Avoid eating anything substantial, but small sips of cold water or sucking on ice chips can help. If you have ginger available in any form (ginger ale with real ginger, ginger chews, ginger tea, or capsules), it’s one of the most consistently supported natural anti-nausea remedies. Clinical trials have used doses ranging from 250 mg to 1 g per day, split across several doses. Even a small piece of crystallized ginger or a few sips of strong ginger tea can take the edge off. Ginger works best as a preventive or for sustained nausea rather than stopping vomiting that’s seconds away, so reach for it early if you have it.

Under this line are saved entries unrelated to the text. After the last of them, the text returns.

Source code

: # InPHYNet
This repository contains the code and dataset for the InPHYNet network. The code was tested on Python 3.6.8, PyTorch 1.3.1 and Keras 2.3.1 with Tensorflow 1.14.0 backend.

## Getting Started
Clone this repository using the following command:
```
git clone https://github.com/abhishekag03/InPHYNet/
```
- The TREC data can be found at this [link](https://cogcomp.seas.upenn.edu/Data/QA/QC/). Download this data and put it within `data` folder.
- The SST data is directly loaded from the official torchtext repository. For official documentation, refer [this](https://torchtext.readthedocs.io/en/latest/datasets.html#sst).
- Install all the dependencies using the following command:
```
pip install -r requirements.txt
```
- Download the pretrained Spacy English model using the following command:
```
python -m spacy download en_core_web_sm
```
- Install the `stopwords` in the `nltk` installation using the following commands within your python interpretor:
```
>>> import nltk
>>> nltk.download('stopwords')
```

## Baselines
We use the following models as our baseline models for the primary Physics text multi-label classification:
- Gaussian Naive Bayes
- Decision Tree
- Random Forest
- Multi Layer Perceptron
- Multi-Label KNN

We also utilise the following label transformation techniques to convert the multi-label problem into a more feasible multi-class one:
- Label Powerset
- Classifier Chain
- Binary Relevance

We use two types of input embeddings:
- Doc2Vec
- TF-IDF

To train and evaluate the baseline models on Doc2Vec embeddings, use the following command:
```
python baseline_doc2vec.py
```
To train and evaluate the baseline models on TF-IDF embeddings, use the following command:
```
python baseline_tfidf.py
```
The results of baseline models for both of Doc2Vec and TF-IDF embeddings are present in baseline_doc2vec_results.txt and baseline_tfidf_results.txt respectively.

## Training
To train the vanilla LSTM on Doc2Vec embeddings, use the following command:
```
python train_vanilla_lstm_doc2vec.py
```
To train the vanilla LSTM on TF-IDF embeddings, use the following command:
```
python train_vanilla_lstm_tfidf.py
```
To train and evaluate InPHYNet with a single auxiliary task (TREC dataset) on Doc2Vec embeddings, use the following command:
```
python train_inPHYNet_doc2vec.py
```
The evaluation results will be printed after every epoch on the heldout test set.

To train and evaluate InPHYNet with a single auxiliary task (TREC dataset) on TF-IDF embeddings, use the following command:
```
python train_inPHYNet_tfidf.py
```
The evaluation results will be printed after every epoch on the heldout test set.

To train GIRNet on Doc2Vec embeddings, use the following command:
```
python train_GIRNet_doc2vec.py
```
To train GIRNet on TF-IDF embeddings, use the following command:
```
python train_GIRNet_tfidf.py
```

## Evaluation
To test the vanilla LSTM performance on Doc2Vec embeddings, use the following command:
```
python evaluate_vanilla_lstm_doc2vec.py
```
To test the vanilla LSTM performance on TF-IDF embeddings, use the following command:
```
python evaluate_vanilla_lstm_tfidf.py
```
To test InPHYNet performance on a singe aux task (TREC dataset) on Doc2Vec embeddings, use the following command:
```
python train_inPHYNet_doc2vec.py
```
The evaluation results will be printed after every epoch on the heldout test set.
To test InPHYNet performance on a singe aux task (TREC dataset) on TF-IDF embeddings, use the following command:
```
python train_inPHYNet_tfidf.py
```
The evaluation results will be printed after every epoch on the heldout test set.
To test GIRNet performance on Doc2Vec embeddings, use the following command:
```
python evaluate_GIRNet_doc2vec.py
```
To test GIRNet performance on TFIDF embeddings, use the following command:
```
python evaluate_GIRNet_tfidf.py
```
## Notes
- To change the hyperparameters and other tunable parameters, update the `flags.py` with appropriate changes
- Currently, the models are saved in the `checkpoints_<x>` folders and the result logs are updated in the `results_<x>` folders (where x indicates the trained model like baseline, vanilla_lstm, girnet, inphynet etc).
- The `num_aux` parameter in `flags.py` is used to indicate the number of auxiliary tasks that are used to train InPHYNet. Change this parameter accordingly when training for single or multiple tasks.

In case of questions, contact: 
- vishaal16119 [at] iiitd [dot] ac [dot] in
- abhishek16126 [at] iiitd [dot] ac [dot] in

When Nausea Is a Warning Sign

Most nausea passes on its own or responds to the techniques above, especially if it’s from something routine like motion sickness, a stomach bug, or eating something that didn’t agree with you. But certain combinations of symptoms signal something more serious. Get to an emergency room if your vomit contains blood, looks like coffee grounds, or is green. Severe abdominal pain or cramping alongside vomiting also warrants immediate care, as does chest pain, confusion, blurred vision, or a high fever with a stiff neck.

Watch for dehydration if you’ve been vomiting repeatedly: excessive thirst, dark urine, dry mouth, infrequent urination, and dizziness when you stand up are all signs your body is losing more fluid than it can replace. Persistent vomiting that lasts more than 24 hours in adults, or that prevents you from keeping any fluids down, needs medical attention before dehydration becomes dangerous.